(Items from a dataset)
***

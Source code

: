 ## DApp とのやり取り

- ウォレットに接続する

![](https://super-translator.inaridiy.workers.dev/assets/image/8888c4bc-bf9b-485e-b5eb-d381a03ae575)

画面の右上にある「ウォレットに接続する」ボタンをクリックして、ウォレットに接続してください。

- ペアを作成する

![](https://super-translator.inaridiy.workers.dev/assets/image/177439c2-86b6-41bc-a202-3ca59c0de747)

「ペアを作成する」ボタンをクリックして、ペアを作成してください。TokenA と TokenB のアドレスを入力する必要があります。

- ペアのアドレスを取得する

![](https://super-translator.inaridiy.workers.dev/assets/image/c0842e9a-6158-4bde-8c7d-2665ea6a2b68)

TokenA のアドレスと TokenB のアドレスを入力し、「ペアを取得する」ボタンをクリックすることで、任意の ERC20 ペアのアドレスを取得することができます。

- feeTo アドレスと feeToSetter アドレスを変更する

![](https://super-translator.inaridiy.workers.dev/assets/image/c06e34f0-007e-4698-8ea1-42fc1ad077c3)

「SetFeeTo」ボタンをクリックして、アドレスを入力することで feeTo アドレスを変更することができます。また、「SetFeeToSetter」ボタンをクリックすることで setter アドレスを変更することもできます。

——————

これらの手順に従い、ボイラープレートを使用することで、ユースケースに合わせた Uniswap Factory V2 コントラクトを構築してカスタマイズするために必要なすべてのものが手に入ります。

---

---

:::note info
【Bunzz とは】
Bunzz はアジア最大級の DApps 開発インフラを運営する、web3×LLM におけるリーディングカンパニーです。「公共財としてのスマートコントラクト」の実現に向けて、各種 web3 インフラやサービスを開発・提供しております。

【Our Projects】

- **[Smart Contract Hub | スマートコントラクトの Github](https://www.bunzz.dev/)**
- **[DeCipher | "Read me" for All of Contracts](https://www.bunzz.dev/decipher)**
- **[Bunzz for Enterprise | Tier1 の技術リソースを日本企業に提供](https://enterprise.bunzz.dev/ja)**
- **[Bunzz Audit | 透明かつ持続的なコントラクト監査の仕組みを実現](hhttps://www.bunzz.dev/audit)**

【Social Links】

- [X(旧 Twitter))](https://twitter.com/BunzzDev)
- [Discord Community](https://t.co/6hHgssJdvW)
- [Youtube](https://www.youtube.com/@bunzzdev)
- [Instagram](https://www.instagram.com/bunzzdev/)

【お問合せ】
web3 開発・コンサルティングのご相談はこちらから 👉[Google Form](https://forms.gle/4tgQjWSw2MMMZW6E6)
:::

***

- _Work to complete_
Within the records above, count the lines that contain "ウォレットに接続する" and give the number with nothing added.

- _Result of the exercise_
2